▶ Problem to work on: I need only the number of lines in this data that contain the string "them".

============================================================

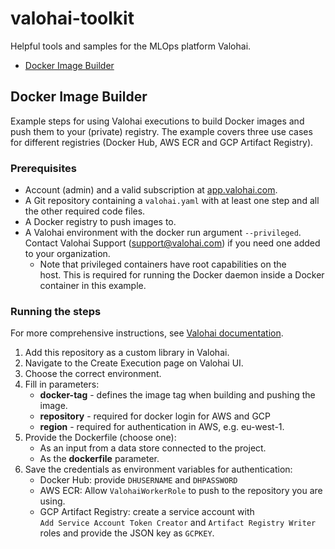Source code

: # valohai-toolkit

Helpful tools and samples for the MLOps platform Valohai.

- [Docker Image Builder](#docker-image-builder)

## Docker Image Builder

Example steps for using Valohai executions to build Docker images and push them to your (private) registry. The example covers three use cases for different registries (Docker Hub, AWS ECR and GCP Artifact Registry).

### Prerequisites

- Account (admin) and a valid subscription at [app.valohai.com](https://app.valohai.com).
- A Git repository containing a `valohai.yaml` with at least one step and all the other required code files.
- A Docker registry to push images to.
- A Valohai environment with the docker run argument `--privileged`. Contact Valohai Support (<support@valohai.com>) if you need one added to your organization.
  - Note that privileged containers have root capabilities on the host. This is required for running the Docker daemon inside a Docker container in this example.

### Running the steps

For more comprehensive instructions, see [Valohai documentation](https://help.valohai.com/hc/en-us/articles/17849806496145).

1. Add this repository as a custom library in Valohai.
2. Navigate to the Create Execution page on Valohai UI.
3. Choose the correct environment.
4. Fill in parameters:
    - **docker-tag** - defines the image tag when building and pushing the image.
    - **repository** - required for docker login for AWS and GCP
    - **region** - required for authentication in AWS, e.g. eu-west-1.
5. Provide the Dockerfile (choose one):
    - As an input from a data store connected to the project.
    - As the **dockerfile** parameter.
6. Save the credentials as environment variables for authentication:
    - Docker Hub: provide `DHUSERNAME` and `DHPASSWORD`
    - AWS ECR: Allow `ValohaiWorkerRole` to push to the repository you are using.
    - GCP Artifact Registry: create a service account with `Add Service Account Token Creator` and `Artifact Registry Writer` roles and provide the JSON key as `GCPKEY`.
  
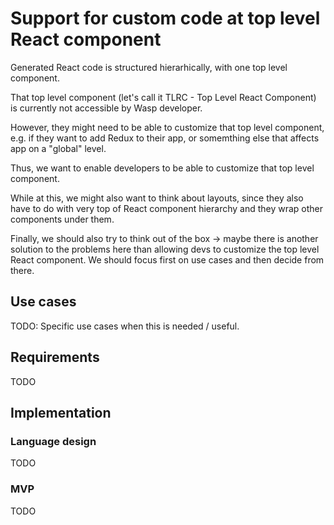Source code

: # Support for custom code at top level React component

Generated React code is structured hierarhically, with one top level component.

That top level component (let's call it TLRC - Top Level React Component) is currently not accessible by Wasp developer.

However, they might need to be able to customize that top level component, e.g. if they want to add Redux to their app, or somemthing else that affects app on a "global" level.

Thus, we want to enable developers to be able to customize that top level component.

While at this, we might also want to think about layouts, since they also have to do with very top of React component hierarchy and they wrap other components under them.

Finally, we should also try to think out of the box -> maybe there is another solution to the problems here than allowing devs to customize the top level React component.
We should focus first on use cases and then decide from there.

## Use cases

TODO: Specific use cases when this is needed / useful.

## Requirements

TODO

## Implementation 

### Language design

TODO

### MVP

TODO

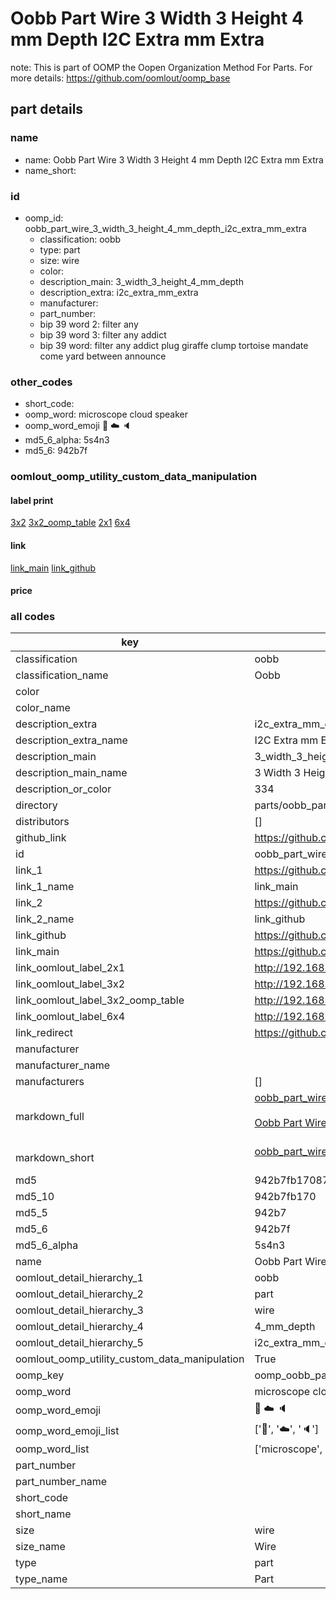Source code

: # Oobb Part Wire 3 Width 3 Height 4 mm Depth I2C Extra mm Extra  

note: This is part of OOMP the Oopen Organization Method For Parts. For more details: https://github.com/oomlout/oomp_base

##  part details
  







### name
* name: Oobb Part Wire 3 Width 3 Height 4 mm Depth I2C Extra mm Extra
* name_short: 
### id
* oomp_id: oobb_part_wire_3_width_3_height_4_mm_depth_i2c_extra_mm_extra
  * classification: oobb
  * type: part
  * size: wire
  * color: 
  * description_main: 3_width_3_height_4_mm_depth
  * description_extra: i2c_extra_mm_extra
  * manufacturer: 
  * part_number: 
  * bip 39 word 2: filter any
  * bip 39 word 3: filter any addict
  * bip 39 word: filter any addict plug giraffe clump tortoise mandate come yard between announce

### other_codes
* short_code: 
* oomp_word: microscope cloud speaker
* oomp_word_emoji :microscope: :cloud: :speaker:
* md5_6_alpha: 5s4n3
* md5_6: 942b7f






### oomlout_oomp_utility_custom_data_manipulation
#### label print
[3x2](http://192.168.1.245:1112/?label=oomp%205s4n3)
[3x2_oomp_table](http://192.168.1.108:1112/?label=oomp%205s4n3)
[2x1](http://192.168.1.242:1112/?label=oomp%205s4n3)
[6x4](http://192.168.1.55:1112/?label=oomp%205s4n3)    

#### link

[link_main](https://github.com/oomlout/oomlout_oomp_version_1_messy/tree/main/parts/oobb_part_wire_3_width_3_height_4_mm_depth_i2c_extra_mm_extra) [link_github](https://github.com/oomlout/oomlout_oomp_version_1_messy/tree/main/parts/oobb_part_wire_3_width_3_height_4_mm_depth_i2c_extra_mm_extra)                             

#### price







### all codes 
| key | value |  
| --- | --- |  
| classification | oobb |  
| classification_name | Oobb |  
| color |  |  
| color_name |  |  
| description_extra | i2c_extra_mm_extra |  
| description_extra_name | I2C Extra mm Extra |  
| description_main | 3_width_3_height_4_mm_depth |  
| description_main_name | 3 Width 3 Height 4 mm Depth |  
| description_or_color | 334 |  
| directory | parts/oobb_part_wire_3_width_3_height_4_mm_depth_i2c_extra_mm_extra |  
| distributors | [] |  
| github_link | https://github.com/oomlout/oomlout_oomp_part_src/tree/main/parts/oobb_part_wire_3_width_3_height_4_mm_depth_i2c_extra_mm_extra |  
| id | oobb_part_wire_3_width_3_height_4_mm_depth_i2c_extra_mm_extra |  
| link_1 | https://github.com/oomlout/oomlout_oomp_version_1_messy/tree/main/parts/oobb_part_wire_3_width_3_height_4_mm_depth_i2c_extra_mm_extra |  
| link_1_name | link_main |  
| link_2 | https://github.com/oomlout/oomlout_oomp_version_1_messy/tree/main/parts/oobb_part_wire_3_width_3_height_4_mm_depth_i2c_extra_mm_extra |  
| link_2_name | link_github |  
| link_github | https://github.com/oomlout/oomlout_oomp_version_1_messy/tree/main/parts/oobb_part_wire_3_width_3_height_4_mm_depth_i2c_extra_mm_extra |  
| link_main | https://github.com/oomlout/oomlout_oomp_version_1_messy/tree/main/parts/oobb_part_wire_3_width_3_height_4_mm_depth_i2c_extra_mm_extra |  
| link_oomlout_label_2x1 | http://192.168.1.242:1112/?label=oomp%205s4n3 |  
| link_oomlout_label_3x2 | http://192.168.1.245:1112/?label=oomp%205s4n3 |  
| link_oomlout_label_3x2_oomp_table | http://192.168.1.108:1112/?label=oomp%205s4n3 |  
| link_oomlout_label_6x4 | http://192.168.1.55:1112/?label=oomp%205s4n3 |  
| link_redirect | https://github.com/oomlout/oomlout_oomp_version_1_messy/tree/main/parts/oobb_part_wire_3_width_3_height_4_mm_depth_i2c_extra_mm_extra |  
| manufacturer |  |  
| manufacturer_name |  |  
| manufacturers | [] |  
| markdown_full | [oobb_part_wire_3_width_3_height_4_mm_depth_i2c_extra_mm_extra](none)<br>[](none)<br>[Oobb Part Wire 3 Width 3 Height 4 Mm Depth I2C Extra Mm Extra](none)<br><br> |  
| markdown_short | [oobb_part_wire_3_width_3_height_4_mm_depth_i2c_extra_mm_extra](none)<br><br> |  
| md5 | 942b7fb170871cb0b1311a6c06828ab3 |  
| md5_10 | 942b7fb170 |  
| md5_5 | 942b7 |  
| md5_6 | 942b7f |  
| md5_6_alpha | 5s4n3 |  
| name | Oobb Part Wire 3 Width 3 Height 4 mm Depth I2C Extra mm Extra |  
| oomlout_detail_hierarchy_1 | oobb |  
| oomlout_detail_hierarchy_2 | part |  
| oomlout_detail_hierarchy_3 | wire |  
| oomlout_detail_hierarchy_4 | 4_mm_depth |  
| oomlout_detail_hierarchy_5 | i2c_extra_mm_extra |  
| oomlout_oomp_utility_custom_data_manipulation | True |  
| oomp_key | oomp_oobb_part_wire_3_width_3_height_4_mm_depth_i2c_extra_mm_extra |  
| oomp_word | microscope cloud speaker |  
| oomp_word_emoji | :microscope: :cloud: :speaker: |  
| oomp_word_emoji_list | [':microscope:', ':cloud:', ':speaker:'] |  
| oomp_word_list | ['microscope', 'cloud', 'speaker'] |  
| part_number |  |  
| part_number_name |  |  
| short_code |  |  
| short_name |  |  
| size | wire |  
| size_name | Wire |  
| type | part |  
| type_name | Part |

============================================================

▶ Response to this exercise: 2